## Data provided
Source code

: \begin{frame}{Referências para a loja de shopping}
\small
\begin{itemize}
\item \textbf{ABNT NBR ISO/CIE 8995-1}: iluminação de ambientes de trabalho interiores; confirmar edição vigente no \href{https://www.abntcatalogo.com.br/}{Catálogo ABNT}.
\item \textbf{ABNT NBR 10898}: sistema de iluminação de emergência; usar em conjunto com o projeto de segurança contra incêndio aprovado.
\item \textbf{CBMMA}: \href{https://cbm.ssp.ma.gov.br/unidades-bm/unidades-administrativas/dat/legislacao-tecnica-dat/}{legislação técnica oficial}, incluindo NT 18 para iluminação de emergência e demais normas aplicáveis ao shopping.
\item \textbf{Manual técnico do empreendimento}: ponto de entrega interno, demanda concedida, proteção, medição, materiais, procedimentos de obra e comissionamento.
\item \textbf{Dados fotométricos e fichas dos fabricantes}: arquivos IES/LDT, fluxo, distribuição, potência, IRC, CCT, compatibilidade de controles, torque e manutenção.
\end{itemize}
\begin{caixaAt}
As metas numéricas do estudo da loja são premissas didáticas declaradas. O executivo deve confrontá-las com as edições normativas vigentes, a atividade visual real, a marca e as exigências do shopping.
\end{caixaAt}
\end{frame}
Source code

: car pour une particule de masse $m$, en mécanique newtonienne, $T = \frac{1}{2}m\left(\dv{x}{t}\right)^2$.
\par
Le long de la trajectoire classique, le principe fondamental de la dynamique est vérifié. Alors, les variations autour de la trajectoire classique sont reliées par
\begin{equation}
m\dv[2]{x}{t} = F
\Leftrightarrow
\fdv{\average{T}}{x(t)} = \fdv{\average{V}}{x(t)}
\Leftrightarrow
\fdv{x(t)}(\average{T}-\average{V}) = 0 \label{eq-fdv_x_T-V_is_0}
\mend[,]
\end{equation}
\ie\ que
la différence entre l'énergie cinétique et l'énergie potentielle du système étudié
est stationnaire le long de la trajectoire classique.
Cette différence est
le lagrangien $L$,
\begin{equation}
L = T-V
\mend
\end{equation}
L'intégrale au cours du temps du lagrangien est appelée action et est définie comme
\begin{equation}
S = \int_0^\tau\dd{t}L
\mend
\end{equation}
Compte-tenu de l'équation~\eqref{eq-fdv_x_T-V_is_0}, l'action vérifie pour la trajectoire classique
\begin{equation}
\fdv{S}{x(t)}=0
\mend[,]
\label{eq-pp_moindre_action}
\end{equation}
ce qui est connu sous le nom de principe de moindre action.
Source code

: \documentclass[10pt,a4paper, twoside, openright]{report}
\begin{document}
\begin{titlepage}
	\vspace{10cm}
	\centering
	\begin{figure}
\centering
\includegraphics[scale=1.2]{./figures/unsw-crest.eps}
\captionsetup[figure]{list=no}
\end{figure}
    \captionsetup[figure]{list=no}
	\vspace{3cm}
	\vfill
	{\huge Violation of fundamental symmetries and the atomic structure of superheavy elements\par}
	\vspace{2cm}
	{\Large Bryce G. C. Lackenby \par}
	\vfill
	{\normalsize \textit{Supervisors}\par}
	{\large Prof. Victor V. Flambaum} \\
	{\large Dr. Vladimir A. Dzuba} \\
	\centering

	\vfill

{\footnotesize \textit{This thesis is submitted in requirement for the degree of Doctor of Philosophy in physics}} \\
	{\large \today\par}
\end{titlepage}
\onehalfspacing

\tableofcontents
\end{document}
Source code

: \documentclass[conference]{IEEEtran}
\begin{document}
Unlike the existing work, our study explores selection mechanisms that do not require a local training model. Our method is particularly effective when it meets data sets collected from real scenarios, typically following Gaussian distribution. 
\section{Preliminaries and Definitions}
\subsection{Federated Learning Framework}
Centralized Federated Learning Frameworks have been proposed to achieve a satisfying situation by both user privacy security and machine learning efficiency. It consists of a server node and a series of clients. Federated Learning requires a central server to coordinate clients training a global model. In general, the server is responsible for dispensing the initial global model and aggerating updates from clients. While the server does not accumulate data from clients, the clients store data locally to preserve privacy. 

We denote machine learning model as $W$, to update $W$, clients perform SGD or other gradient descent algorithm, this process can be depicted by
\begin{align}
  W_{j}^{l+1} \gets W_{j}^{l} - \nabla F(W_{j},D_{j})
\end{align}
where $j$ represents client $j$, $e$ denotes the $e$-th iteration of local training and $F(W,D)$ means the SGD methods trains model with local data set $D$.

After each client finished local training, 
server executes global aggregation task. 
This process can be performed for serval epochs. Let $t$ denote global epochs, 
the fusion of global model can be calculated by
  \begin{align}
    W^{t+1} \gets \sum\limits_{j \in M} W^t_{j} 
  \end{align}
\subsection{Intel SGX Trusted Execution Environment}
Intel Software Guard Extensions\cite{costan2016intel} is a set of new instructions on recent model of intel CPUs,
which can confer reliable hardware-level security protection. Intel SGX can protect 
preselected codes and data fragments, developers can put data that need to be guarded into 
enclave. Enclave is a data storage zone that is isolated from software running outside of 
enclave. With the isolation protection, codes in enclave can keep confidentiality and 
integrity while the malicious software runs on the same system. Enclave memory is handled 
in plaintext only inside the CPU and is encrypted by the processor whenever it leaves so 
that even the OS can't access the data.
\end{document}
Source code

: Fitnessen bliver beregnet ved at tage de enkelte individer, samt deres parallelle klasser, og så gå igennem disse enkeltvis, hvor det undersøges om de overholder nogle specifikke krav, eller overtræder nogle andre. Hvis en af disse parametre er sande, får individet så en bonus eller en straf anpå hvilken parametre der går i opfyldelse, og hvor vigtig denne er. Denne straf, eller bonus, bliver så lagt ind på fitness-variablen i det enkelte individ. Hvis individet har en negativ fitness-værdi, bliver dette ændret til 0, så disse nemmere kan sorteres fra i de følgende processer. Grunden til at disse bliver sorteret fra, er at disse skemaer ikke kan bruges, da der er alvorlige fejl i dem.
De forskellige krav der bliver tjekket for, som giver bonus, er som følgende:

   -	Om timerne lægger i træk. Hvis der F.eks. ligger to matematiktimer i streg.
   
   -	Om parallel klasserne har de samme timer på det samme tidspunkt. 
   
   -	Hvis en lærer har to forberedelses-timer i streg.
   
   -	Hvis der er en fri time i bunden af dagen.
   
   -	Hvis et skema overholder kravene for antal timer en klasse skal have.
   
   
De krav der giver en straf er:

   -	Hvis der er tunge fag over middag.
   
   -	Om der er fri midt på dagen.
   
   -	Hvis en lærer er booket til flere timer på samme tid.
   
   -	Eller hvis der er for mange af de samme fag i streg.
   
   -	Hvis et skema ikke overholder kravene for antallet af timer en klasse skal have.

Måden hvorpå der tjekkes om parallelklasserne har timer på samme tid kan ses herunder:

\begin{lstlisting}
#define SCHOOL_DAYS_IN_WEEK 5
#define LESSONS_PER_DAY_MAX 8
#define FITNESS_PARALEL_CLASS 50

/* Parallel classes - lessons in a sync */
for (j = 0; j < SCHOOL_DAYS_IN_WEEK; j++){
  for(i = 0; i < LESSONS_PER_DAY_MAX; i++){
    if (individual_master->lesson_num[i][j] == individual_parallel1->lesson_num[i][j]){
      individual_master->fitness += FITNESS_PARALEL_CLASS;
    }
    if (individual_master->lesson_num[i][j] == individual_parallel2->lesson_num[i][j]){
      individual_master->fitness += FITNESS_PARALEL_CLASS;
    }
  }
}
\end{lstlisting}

## Assignment
Beginning of the records through the line with "obra e comissionamento.": return that span exactly and stop there.

## Solution to this task
Source code

: \begin{frame}{Referências para a loja de shopping}
\small
\begin{itemize}
\item \textbf{ABNT NBR ISO/CIE 8995-1}: iluminação de ambientes de trabalho interiores; confirmar edição vigente no \href{https://www.abntcatalogo.com.br/}{Catálogo ABNT}.
\item \textbf{ABNT NBR 10898}: sistema de iluminação de emergência; usar em conjunto com o projeto de segurança contra incêndio aprovado.
\item \textbf{CBMMA}: \href{https://cbm.ssp.ma.gov.br/unidades-bm/unidades-administrativas/dat/legislacao-tecnica-dat/}{legislação técnica oficial}, incluindo NT 18 para iluminação de emergência e demais normas aplicáveis ao shopping.
\item \textbf{Manual técnico do empreendimento}: ponto de entrega interno, demanda concedida, proteção, medição, materiais, procedimentos de obra e comissionamento.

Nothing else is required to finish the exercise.